Dusty’s Deep Cuts

"Habit": The Snail Mail EP I Can't Seem to Kick

Dusty Hayes
Oct 31, 2025
4 min read
Press Photo Courtesy of Matador Records

In the winter of 2019, I found myself in a strange place. I had realized the career I had built my life around was making me miserable, so in a sudden act of self-preservation, I quit. This left me with no job, five thousand dollars, and a car. I did the only reasonable thing you can do in that scenario: hit the road. For three months, I was loose on the Midwest, meeting new people, seeing the parts of the country that usually remain hidden, and eating out of gas stations. During this sabbatical, one album had total dominance of the airwaves in my car: “Lush” by Snail Mail.

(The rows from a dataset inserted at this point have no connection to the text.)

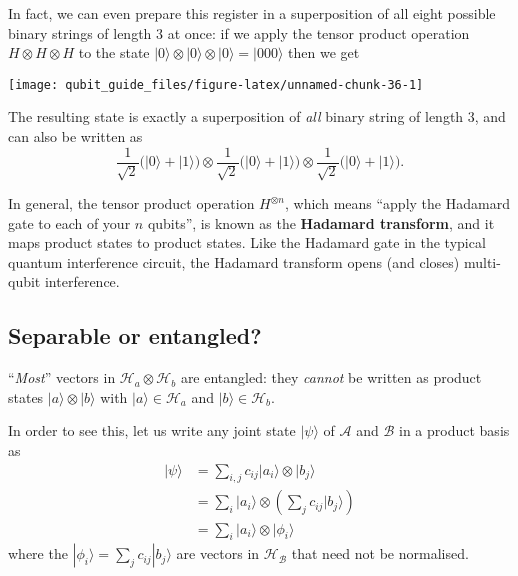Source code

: \documentclass[fleqn]{article}
\newenvironment{idea}{\noindent}{\medskip}
\begin{document}
In fact, we can even prepare this register in a superposition of all eight possible binary strings of length \(3\) at once: if we apply the tensor product operation \(H\otimes H\otimes H\) to the state \(|0\rangle\otimes|0\rangle\otimes|0\rangle = |000\rangle\) then we get

\begin{center}\texttt{[image: qubit\_guide\_files/figure-latex/unnamed-chunk-36-1]} \end{center}

The resulting state is exactly a superposition of \emph{all} binary string of length \(3\), and can also be written as
\[
  \frac{1}{\sqrt{2}} \big(|0\rangle + |1\rangle\big)
  \otimes
  \frac{1}{\sqrt{2}} \big(|0\rangle + |1\rangle\big)
  \otimes
  \frac{1}{\sqrt{2}} \big(|0\rangle + |1\rangle\big).
\]

In general, the tensor product operation \(H^{\otimes n}\), which means ``apply the Hadamard gate to each of your \(n\) qubits'', is known as the \textbf{Hadamard transform}, and it maps product states to product states.
Like the Hadamard gate in the typical quantum interference circuit, the Hadamard transform opens (and closes) multi-qubit interference.

\hypertarget{separable-or-entangled}{%
\subsection{Separable or entangled?}\label{separable-or-entangled}}

\begin{idea}
``\emph{Most}'' vectors in \(\mathcal{H}_a\otimes \mathcal{H}_b\) are entangled: they \emph{cannot} be written as product states \(|a\rangle\otimes|b\rangle\) with \(|a\rangle\in\mathcal{H}_a\) and \(|b\rangle\in\mathcal{H}_b\).

\end{idea}

In order to see this, let us write any joint state \(|\psi\rangle\) of \(\mathcal{A}\) and \(\mathcal{B}\) in a product basis as
\[
  \begin{aligned}
    |\psi\rangle
    &= \sum_{i,j} c_{ij}|a_i\rangle\otimes|b_j\rangle
  \\&= \sum_i|a_i\rangle\otimes\left(\sum_j c_{ij}|b_j\rangle\right)
  \\&= \sum_i|a_i\rangle\otimes|\phi_i\rangle
  \end{aligned}
\tag{$\ddagger$}
\]
where the \(|\phi_i\rangle=\sum_j c_{ij}|b_j\rangle\) are vectors in \(\mathcal{H}_{\mathcal{B}}\) that need not be normalised.
\end{document}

Even today, the opening riff of “Pristine” tears me through space and time back to the driver's seat of my '97 town car, lost on a back road somewhere between nowhere and everywhere. So, imagine my surprise when I found out the band has an EP that outperforms “Lush” in every way. 

“Habit” was originally written in 2015 when Snail Mail frontwoman Lindsay Jordan was just fifteen years old. It was a hasty job, as most of our first EPs likely were; however, unlike the first EP I ever wrote, this one was actually worth listening to. It rocked so hard, in fact, that a year later, Snail Mail would find themselves in the studio recording it for Sister Polygon Records. The recording process was hindered from the very beginning by a bout with bronchitis that Jordan wouldn’t recover fully from until after work on the record had wrapped up. Despite this, “Habit” released to a warm critical reception, garnering four stars and seven out of tens all around; something I find particularly impressive considering the last time I had bronchitis, I spent the whole time on my couch shivering and hallucinating while a fever tried to turn my brain into cottage cheese. So what happened? How did a highly successful debut EP like “Habit” become a shadow lurking in the background of Snail Mail’s discography? 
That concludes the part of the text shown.